優しい嘘か、残酷な真実か
こんにちは。あすぺるがーるです。
『「なるほど! 」とわかる マンガはじめての嘘の心理学』によると、嘘には4つの種類があるそうです。
① 防御の嘘
② 背伸びの嘘
③ 欺瞞の嘘
④ 擁護の嘘
今回は、「優しい嘘」こと④擁護の嘘について紹介し、それが本当に「優しい」のか考えてみました。
擁護の嘘とは?
擁護の嘘は、誰かをかばうための嘘です。
ある日、七歳のフランは怒って、お母さんにこう言いました。
「お母さんって、嘘つきよ。アンおばさんには、ご飯おいしかったって、日曜日に言ったのに、お父さんには、全然おいしくなかったって言ったじゃない」
「そうね。そうだったわね」。お母さんは答えました。
「でも、それはアンおばさんがせっかく作ってくれたご飯だったからなのよ。本当のことを言うよりも、アンおばさんの気持ちを考えることのほうが、大切だと思ったからよ」
(子どもが育つ魔法の言葉 (PHP文庫) p. 207)
このように、
「正直なことを言うより、嘘をついた方が相手に優しい」
そう判断した時、人は擁護の嘘をつきます。
擁護の嘘は悪いのか?
先ほど例に挙げた会話の後、フランは「じゃあ、嘘をついてもいいってこと?」とお母さんに尋ねました。
お母さんは、「正直に本当のことを言うのは、とても大切なことよ」と前置きしたうえで、こう続けました。
「でも、正直に本当のことを言うよりも、相手の気持ちを考えてものを言うほうが大事な時もあるのよ。そういうときは、嘘をついているってことにならないの。

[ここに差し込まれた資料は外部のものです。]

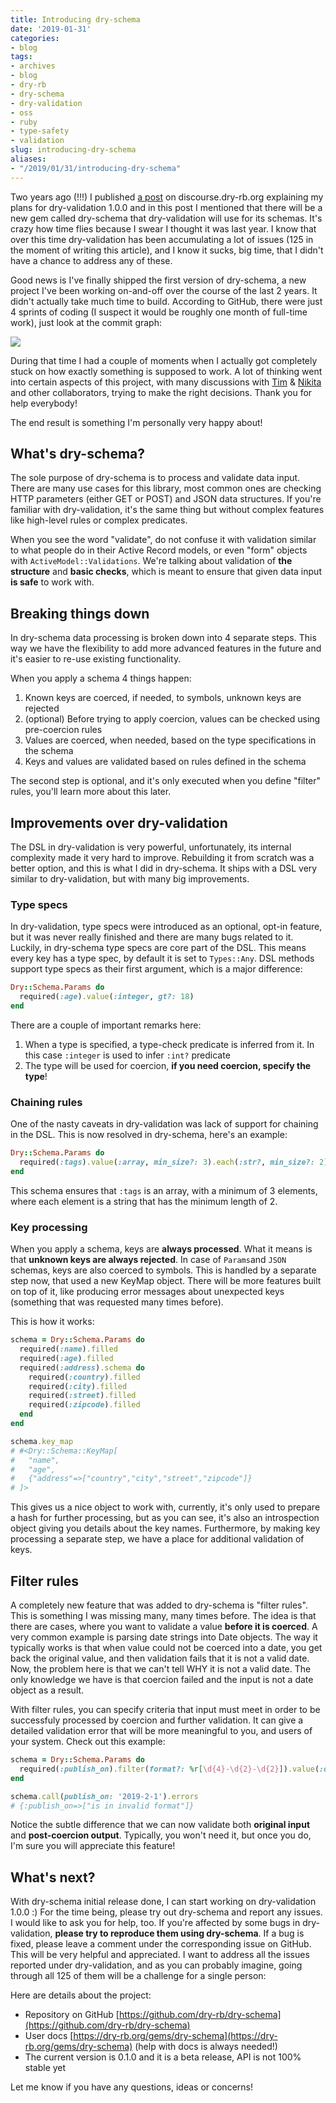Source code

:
 ```yaml
---
title: Introducing dry-schema
date: '2019-01-31'
categories:
- blog
tags:
- archives
- blog
- dry-rb
- dry-schema
- dry-validation
- oss
- ruby
- type-safety
- validation
slug: introducing-dry-schema
aliases:
- "/2019/01/31/introducing-dry-schema"
---
```


Two years ago (!!!) I published [a post](https://discourse.dry-rb.org/t/plans-for-dry-validation-dry-schema-a-new-gem/215) on discourse.dry-rb.org explaining my plans for dry-validation 1.0.0 and in this post I mentioned that there will be a new gem called dry-schema that dry-validation will use for its schemas. It's crazy how time flies because I swear I thought it was last year. I know that over this time dry-validation has been accumulating a lot of issues (125 in the moment of writing this article), and I know it sucks, big time, that I didn't have a chance to address any of these.

Good news is I've finally shipped the first version of dry-schema, a new project I've been working on-and-off over the course of the last 2 years. It didn't actually take much time to build. According to GitHub, there were just 4 sprints of coding (I suspect it would be roughly one month of full-time work), just look at the commit graph:

![](/assets/images/Screenshot-2019-01-31-at-10.44.37.png)

During that time I had a couple of moments when I actually got completely stuck on how exactly something is supposed to work. A lot of thinking went into certain aspects of this project, with many discussions with [Tim](https://github.com/timriley) & [Nikita](https://github.com/flash-gordon) and other collaborators, trying to make the right decisions. Thank you for help everybody!

The end result is something I'm personally very happy about!

## What's dry-schema?

The sole purpose of dry-schema is to process and validate data input. There are many use cases for this library, most common ones are checking HTTP parameters (either GET or POST) and JSON data structures. If you're familiar with dry-validation, it's the same thing but without complex features like high-level rules or complex predicates.

When you see the word "validate", do not confuse it with validation similar to what people do in their Active Record models, or even "form" objects with `ActiveModel::Validations`. We're talking about validation of **the structure** and **basic checks**, which is meant to ensure that given data input **is safe** to work with.

## Breaking things down

In dry-schema data processing is broken down into 4 separate steps. This way we have the flexibility to add more advanced features in the future and it's easier to re-use existing functionality.

When you apply a schema 4 things happen:

1. Known keys are coerced, if needed, to symbols, unknown keys are rejected
2. (optional) Before trying to apply coercion, values can be checked using pre-coercion rules
3. Values are coerced, when needed, based on the type specifications in the schema
4. Keys and values are validated based on rules defined in the schema

The second step is optional, and it's only executed when you define "filter" rules, you'll learn more about this later.

## Improvements over dry-validation

The DSL in dry-validation is very powerful, unfortunately, its internal complexity made it very hard to improve. Rebuilding it from scratch was a better option, and this is what I did in dry-schema. It ships with a DSL very similar to dry-validation, but with many big improvements.

### Type specs

In dry-validation, type specs were introduced as an optional, opt-in feature, but it was never really finished and there are many bugs related to it. Luckily, in dry-schema type specs are core part of the DSL. This means every key has a type spec, by default it is set to `Types::Any`. DSL methods support type specs as their first argument, which is a major difference:

```ruby
Dry::Schema.Params do
  required(:age).value(:integer, gt?: 18)
end
```

There are a couple of important remarks here:

1. When a type is specified, a type-check predicate is inferred from it. In this case `:integer` is used to infer `:int?` predicate
2. The type will be used for coercion, **if you need coercion, specify the type**!

### Chaining rules

One of the nasty caveats in dry-validation was lack of support for chaining in the DSL. This is now resolved in dry-schema, here's an example:

```ruby
Dry::Schema.Params do
  required(:tags).value(:array, min_size?: 3).each(:str?, min_size?: 2)
end
```

This schema ensures that `:tags` is an array, with a minimum of 3 elements, where each element is a string that has the minimum length of 2.

### Key processing

When you apply a schema, keys are **always processed**. What it means is that **unknown keys are always rejected**. In case of `Params`and `JSON` schemas, keys are also coerced to symbols. This is handled by a separate step now, that used a new KeyMap object. There will be more features built on top of it, like producing error messages about unexpected keys (something that was requested many times before).

This is how it works:

```ruby
schema = Dry::Schema.Params do
  required(:name).filled
  required(:age).filled
  required(:address).schema do
    required(:country).filled
    required(:city).filled
    required(:street).filled
    required(:zipcode).filled
  end
end

schema.key_map
# #<Dry::Schema::KeyMap[
#   "name",
#   "age",
#   {"address"=>["country","city","street","zipcode"]}
# ]>
```

This gives us a nice object to work with, currently, it's only used to prepare a hash for further processing, but as you can see, it's also an introspection object giving you details about the key names. Furthermore, by making key processing a separate step, we have a place for additional validation of keys.

## Filter rules

A completely new feature that was added to dry-schema is "filter rules". This is something I was missing many, many times before. The idea is that there are cases, where you want to validate a value **before it is coerced**. A very common example is parsing date strings into Date objects. The way it typically works is that when value could not be coerced into a date, you get back the original value, and then validation fails that it is not a valid date. Now, the problem here is that we can't tell WHY it is not a valid date. The only knowledge we have is that coercion failed and the input is not a date object as a result.

With filter rules, you can specify criteria that input must meet in order to be successfuly processed by coercion and further validation. It can give a detailed validation error that will be more meaningful to you, and users of your system. Check out this example:

```ruby
schema = Dry::Schema.Params do
  required(:publish_on).filter(format?: %r[\d{4}-\d{2}-\d{2}]).value(:date)
end

schema.call(publish_on: '2019-2-1').errors
# {:publish_on=>["is in invalid format"]}
```

Notice the subtle difference that we can now validate both **original input** and **post-coercion output**. Typically, you won't need it, but once you do, I'm sure you will appreciate this feature!

## What's next?

With dry-schema initial release done, I can start working on dry-validation 1.0.0 :) For the time being, please try out dry-schema and report any issues. I would like to ask you for help, too. If you're affected by some bugs in dry-validation, **please try to reproduce them using dry-schema**. If a bug is fixed, please leave a comment under the corresponding issue on GitHub. This will be very helpful and appreciated. I want to address all the issues reported under dry-validation, and as you can probably imagine, going through all 125 of them will be a challenge for a single person:

Here are details about the project:

- Repository on GitHub [https://github.com/dry-rb/dry-schema](https://github.com/dry-rb/dry-schema)
- User docs [https://dry-rb.org/gems/dry-schema](https://dry-rb.org/gems/dry-schema) (help with docs is always needed!)
- The current version is 0.1.0 and it is a beta release, API is not 100% stable yet

Let me know if you have any questions, ideas or concerns!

それは、本当のことではないけれど、嘘ではないのよ」
(上に同じ、p. 208)
このような背景を考えると、擁護の嘘自体を悪いものと断言しきることはできないでしょう。
その嘘は本当に「優しい」のか?
しかし、擁護の嘘は、ときにかえって相手を傷つけることがある。
私は、そう考えます。
胃がんの患者に、胃潰瘍と告げることは、よく聞く嘘のうちの一つです。
しかし、その胃がんが末期状態で、しかも全身に転移していて余命宣告までされていたとしたらどうでしょうか。
痛む全身。
日に日に増えていく薬の数。
さすがにこれが、胃潰瘍では済まないことぐらい分かることでしょう。
そして家族が、今までずっと自分の病気を胃潰瘍と偽っていたことが分かってしまったら…
自分は今まで、家族に嘘をつかれてきた。
自分は、家族に裏切られた。
そう思う人がいたって、おかしくないはずです。
残酷な真実の方が「優しい」ことも
だとしたら最初から、全身に転移した末期の胃がんで、余命宣告をされていることを正直に告げた方が「優しい」と私は思います。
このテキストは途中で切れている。